Worried about rising sea levels, stronger and more frequent superstorms, and other natural disasters? Well, according to the latest Global Adaptation Index (GAIN) report, which ranks more than 175 countries based on their vulnerability to climate change and their readiness, you might want to consider moving to Scandanavia—specifically Norway and Sweden. The latest data released by the University of Notre Dame Global Adaptation Index says that Norway is the most prepared for any natural disasters that climate change could cause.
Rounding out the Top 10 are New Zealand, Sweden, Finland, Denmark, Australia, the United Kingdom, United States, Germany and Iceland. Unsurprisingly, the countries that are most at risk are those that are land-locked and are in the middle of internal conflicts. The countries most at risk include Afghanistan and several nations from sub-Saharan Africa such as Liberia, Sudan and Burundi.
So what do the most prepared countries have in common? Well, in Scandanavia at least, many of the countries have the infrastructure, the capabilities and the governance to deal with the potential climate risks—including high access to amenities such as electricity, sanitation and clean drinking water. One could argue that the U.K., Australia and United States could all do with better governance.
“In Norway and the other members of the ND-GAIN leaderboard, we see role models in countries positioned to adapt to climate change,” Jessica Hellmann, research director of the Notre Dame Global Adaptation Index, said. “We also see a need for improvement. Not even the most developed countries are risk-free and completely prepared to deal with climate change.”

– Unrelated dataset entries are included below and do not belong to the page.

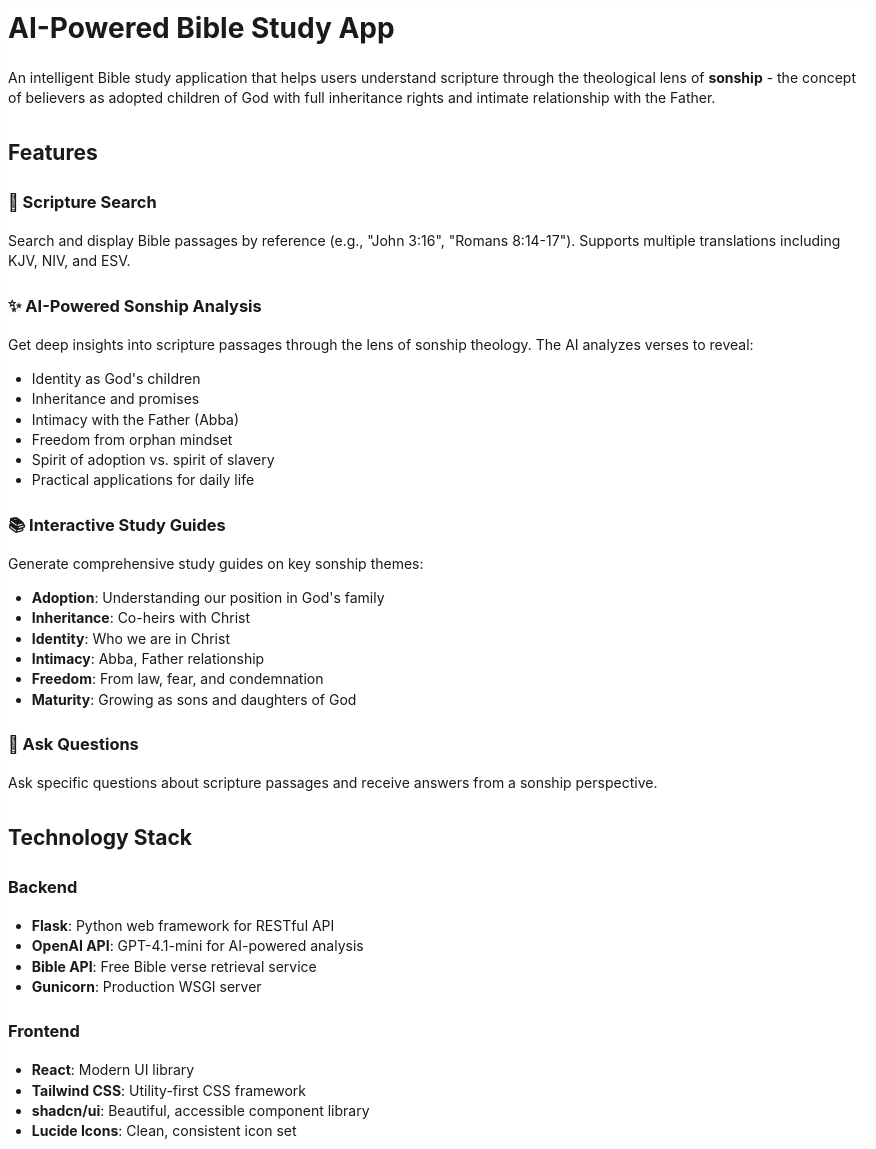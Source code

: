 # AI-Powered Bible Study App

An intelligent Bible study application that helps users understand scripture through the theological lens of **sonship** - the concept of believers as adopted children of God with full inheritance rights and intimate relationship with the Father.

## Features

### 📖 Scripture Search
Search and display Bible passages by reference (e.g., "John 3:16", "Romans 8:14-17"). Supports multiple translations including KJV, NIV, and ESV.

### ✨ AI-Powered Sonship Analysis
Get deep insights into scripture passages through the lens of sonship theology. The AI analyzes verses to reveal:
- Identity as God's children
- Inheritance and promises
- Intimacy with the Father (Abba)
- Freedom from orphan mindset
- Spirit of adoption vs. spirit of slavery
- Practical applications for daily life

### 📚 Interactive Study Guides
Generate comprehensive study guides on key sonship themes:
- **Adoption**: Understanding our position in God's family
- **Inheritance**: Co-heirs with Christ
- **Identity**: Who we are in Christ
- **Intimacy**: Abba, Father relationship
- **Freedom**: From law, fear, and condemnation
- **Maturity**: Growing as sons and daughters of God

### 💬 Ask Questions
Ask specific questions about scripture passages and receive answers from a sonship perspective.

## Technology Stack

### Backend
- **Flask**: Python web framework for RESTful API
- **OpenAI API**: GPT-4.1-mini for AI-powered analysis
- **Bible API**: Free Bible verse retrieval service
- **Gunicorn**: Production WSGI server

### Frontend
- **React**: Modern UI library
- **Tailwind CSS**: Utility-first CSS framework
- **shadcn/ui**: Beautiful, accessible component library
- **Lucide Icons**: Clean, consistent icon set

“In the lead-up to the Lima Climate Change Conference next month, and Paris’ Conference of the Parties in 2015, leaders are looking for solutions,” Joyce Coffee, managing director of Notre Dame Global Adaptation Index, said. “ND-GAIN provides data and analysis that enhance the world’s understanding of the importance of adaptation and inform public and private investments in vulnerable communities.”
ND-GAIN was founded in 2010 as the world’s first private sector-led, nonprofit organization created to save lives and livelihoods in developing countries by promoting adaptation solutions.